Existem muitos culpados, sabemos quem eles são, mas daqui a umas semanas as massas acabarão por esquecer e virar a página. Como fizeram com os milhares de fogos de 2013 ou com o grande incêndio na Madeira do ano passado. E não, não o fazem por serem insensíveis ou más pessoas. Fazem-no porque a vida é uma correria, porque são inundadas de informação nova a cada minuto, porque o campeonato recomeça em Agosto, porque o Verão vai ser de poluição eleitoral, enfim, por uma mão cheia de razões.

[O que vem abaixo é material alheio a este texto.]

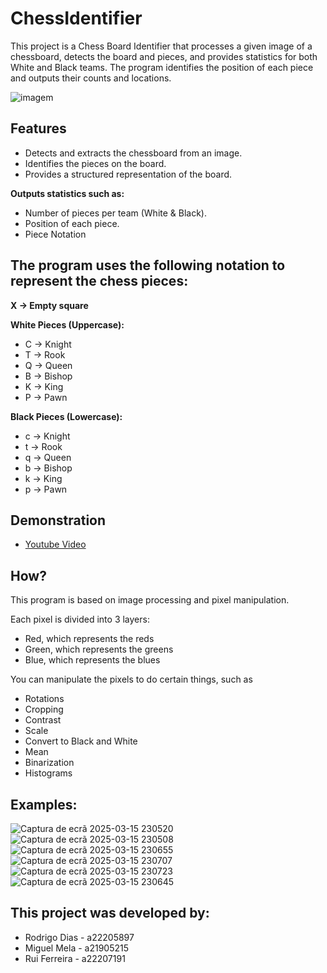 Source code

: # ChessIdentifier

This project is a Chess Board Identifier that processes a given image of a chessboard, detects the board and pieces, and provides statistics for both White and Black teams. The program identifies the position of each piece and outputs their counts and locations.

![imagem](https://github.com/user-attachments/assets/10578680-44b5-4ffe-8754-7d5a4581db5d)

## **Features**
- Detects and extracts the chessboard from an image.
- Identifies the pieces on the board.
- Provides a structured representation of the board.

**Outputs statistics such as:**
- Number of pieces per team (White & Black).
- Position of each piece.
- Piece Notation

## The program uses the following notation to represent the chess pieces:

**X → Empty square**

**White Pieces (Uppercase):**
- C → Knight
- T → Rook
- Q → Queen
- B → Bishop
- K → King
- P → Pawn

**Black Pieces (Lowercase):**
- c → Knight
- t → Rook
- q → Queen
- b → Bishop
- k → King
- p → Pawn

## Demonstration
- [Youtube Video](https://youtu.be/g9NelrHHkfE)

## **How?**
This program is based on image processing and pixel manipulation.

Each pixel is divided into 3 layers:
- Red, which represents the reds
- Green, which represents the greens
- Blue, which represents the blues

You can manipulate the pixels to do certain things, such as
- Rotations
- Cropping
- Contrast
- Scale
- Convert to Black and White
- Mean
- Binarization
- Histograms

## Examples:
![Captura de ecrã 2025-03-15 230520](https://github.com/user-attachments/assets/8d1783db-5320-4f56-b508-209f52d52948)
![Captura de ecrã 2025-03-15 230508](https://github.com/user-attachments/assets/09303307-b046-40cf-905a-391343f11e0a)
![Captura de ecrã 2025-03-15 230655](https://github.com/user-attachments/assets/d78f0e79-c7ec-4592-babd-ddb56b1b3e06)
![Captura de ecrã 2025-03-15 230707](https://github.com/user-attachments/assets/71704a2f-fb24-45ad-b071-cec97235b418)
![Captura de ecrã 2025-03-15 230723](https://github.com/user-attachments/assets/8a5647ef-1359-4f3f-ad5e-c031c0028359)
![Captura de ecrã 2025-03-15 230645](https://github.com/user-attachments/assets/2de58c2c-d6b1-4157-8ea6-699a8108fb64)

## This project was developed by:
- Rodrigo Dias - a22205897
- Miguel Mela - a21905215
- Rui Ferreira - a22207191
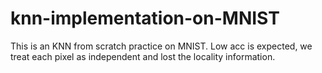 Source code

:# knn-implementation-on-MNIST

This is an KNN from scratch practice on MNIST. Low acc is expected, we treat each pixel as independent and lost the locality information.
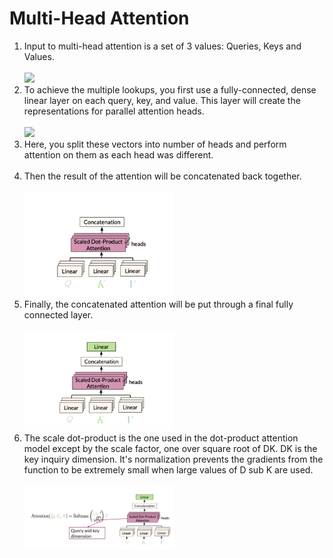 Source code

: # Multi-Head Attention

1. Input to multi-head attention is a set of 3 values: Queries, Keys and Values.<br><br>
<img src="../images/26. step - 1.png" width="50%"></img><br>
2. To achieve the multiple lookups, you first use a fully-connected, dense linear layer on each query, key, and value. This layer will create the representations for parallel attention heads. <br><br>
<img src="../images/27. step - 2" width="50%"></img><br>
3. Here, you split these vectors into number of heads and perform attention on them as each head was different.<br><br>
4. Then the result of the attention will be concatenated back together.<br><br>
<img src="../images/28. step - 3.png" width="50%"></img><br>
5. Finally, the concatenated attention will be put through a final fully connected layer.<br><br>
<img src="../images/29. step - 4.png" width="50%"></img><br>
6. The scale dot-product is the one used in the dot-product attention model except by the scale factor, one over square root of DK. DK is the key inquiry dimension. It's normalization prevents the gradients from the function to be extremely small when large values of D sub K are used.<br><br>
<img src="../images/30. step - 5.png" width="50%"></img><br>
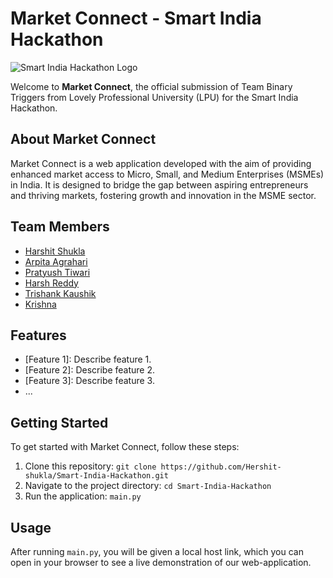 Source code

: # Market Connect - Smart India Hackathon

![Smart India Hackathon Logo](https://github.com/Hershit-shukla/Smart-India-Hackathon/blob/main/static/Assets/sihlogo.png)

Welcome to **Market Connect**, the official submission of Team Binary Triggers from Lovely Professional University (LPU) for the Smart India Hackathon. 

## About Market Connect

Market Connect is a web application developed with the aim of providing enhanced market access to Micro, Small, and Medium Enterprises (MSMEs) in India. It is designed to bridge the gap between aspiring entrepreneurs and thriving markets, fostering growth and innovation in the MSME sector.

## Team Members

- [Harshit Shukla](link-to-profile)
- [Arpita Agrahari](link-to-profile)
- [Pratyush Tiwari](link-to-profile)
- [Harsh Reddy](link-to-profile)
- [Trishank Kaushik](link-to-profile)
- [Krishna](link-to-profile)

## Features

- [Feature 1]: Describe feature 1.
- [Feature 2]: Describe feature 2.
- [Feature 3]: Describe feature 3.
- ...

## Getting Started

To get started with Market Connect, follow these steps:

1. Clone this repository: `git clone https://github.com/Hershit-shukla/Smart-India-Hackathon.git`
2. Navigate to the project directory: `cd Smart-India-Hackathon`
3. Run the application: `main.py`

## Usage

After running `main.py`, you will be given a local host link, which you can open in your browser to see a live demonstration of our web-application.
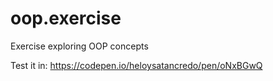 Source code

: # oop.exercise
Exercise exploring OOP concepts

Test it in: https://codepen.io/heloysatancredo/pen/oNxBGwQ

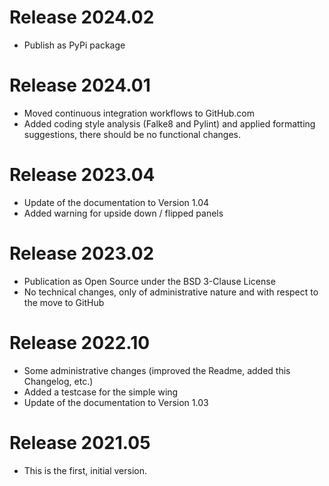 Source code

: # Release 2024.02
- Publish as PyPi package

# Release 2024.01
- Moved continuous integration workflows to GitHub.com
- Added coding style analysis (Falke8 and Pylint) and applied formatting suggestions, there should be no functional changes.

# Release 2023.04
- Update of the documentation to Version 1.04
- Added warning for upside down / flipped panels

# Release 2023.02
- Publication as Open Source under the BSD 3-Clause License 
- No technical changes, only of administrative nature and with respect to the move to GitHub

# Release 2022.10
- Some administrative changes (improved the Readme, added this Changelog, etc.)
- Added a testcase for the simple wing
- Update of the documentation to Version 1.03

# Release 2021.05
- This is the first, initial version.
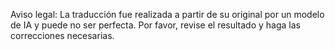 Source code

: 

Aviso legal: La traducción fue realizada a partir de su original por un modelo de IA y puede no ser perfecta. Por favor, revise el resultado y haga las correcciones necesarias. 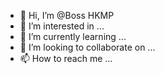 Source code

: - 👋 Hi, I’m @Boss HKMP
- 👀 I’m interested in ...
- 🌱 I’m currently learning ...
- 💞️ I’m looking to collaborate on ...
- 📫 How to reach me ...

<!---
LandaGhar/LandaGhar is a ✨ special ✨ repository because its `README.md` (this file) appears on your GitHub profile.
You can click the Preview link to take a look at your changes.
--->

Lambem-se as feridas, enterram-se os mortos, a vida recomeça e a dor permanece apenas entre aqueles que verdadeiramente viveram o inferno das chamas.
O Verão termina, o Outono regressa, as temperaturas baixam e, no rescaldo de mais uma terrível época de incêndios, prometer-se-ão mundos e fundos. Mais equipamento para os bombeiros, mais meios aéreos, mais planeamento e maior capacidade de reacção. Todos os anos é assim. Independentemente do número de mortos, que este ano decidiu bater recordes, os anos passam, as rosas e as laranjas sucedem-se, tal como as promessas, e fica quase tudo na mesma. Tal como o encobrimento de responsabilidades ou a repugnante encenação política.
Como é possível que, com uma área florestal como a nossa, com um historial tão negro de incêndios, nada funcione quando é preciso? De que nos serve essa patranha política que é o SIRESP? Que valor tem as leis que, supostamente, deveriam funcionar, mas que a maioria ignora? E não nos venham com essas balelas de sermos um país pobre e coitadinho que não tem como reagir a uma catástrofe destas. Se há dinheiro para europeus de futebol, resgate de bancos corruptos, submarinos em segunda mão e obras faraónicas inúteis, como o aeroporto de Beja, a capital de um distrito onde nem uma auto-estrada chega, num país onde existem auto-estradas paralelas, não há-de ser por falta de dinheiro que não estamos bem preparados.
Não estamos bem preparados porque somos quase sempre governados por gente negligente e sem capacidade para exercer os cargos que ocupa. Carreiristas e afilhados, que gerem florestas desde Lisboa, e que por algum motivo não conseguem perceber a necessidade e a urgência de limpar as matas, de reforçar os meios ao serviço dos bombeiros e da protecção civil, de promover activamente a sensibilização e a formação, para evitar e reagir ao flagelo dos fogos florestais, e de criar uma estratégia integrada, um pacto de regime se necessário. Talvez seja uma visão excessivamente simplista, que na verdade pouco ou nada percebo disto. Sou mais um a ver pela televisão, ocasionalmente pela janela do meu quarto, quando o fogo decide dar o ar da sua graça no Monte de São Gens ou em Covelas. Mas não é por ser simplista que tudo isto deixa de ser tão real como as chamas que lavram no centro do país. Porque todos os anos os problemas são os mesmos, as falhas são as mesmas e o resultado, mais hectare, menos hectare, não difere muito. Tal como as desculpas e a desresponsabilização.
Depois da tragédia, choramos, limpamos as lágrimas e seguimos em frente. Mas não na direcção correcta. A menos que medidas drásticas e profundamente objectivas sejam tomadas, daqui a um ano estaremos novamente a chorar os mortos, a ver casas e hectares de floresta a arder, a gritar a nossa indignação nas redes sociais, onde a revolução é vigorosa mas não passa a fronteira do ecrã, e a assistir ao oportunismo habitual de todos os que lucram com a desgraça, até a sua própria. Precisamos de uma verdadeira revolução no sistema de prevenção e reacção aos incêndios, com um reforço sem paralelo de operacionais treinados e recursos financeiros, como se uma guerra se tratasse. Porque o combate aos fogos florestais é isso mesmo: uma guerra. Uma guerra à qual chegamos sempre mal preparados e equipados. Uma guerra que teimamos perder, por muita luta que os nossos bombeiros consigam dar.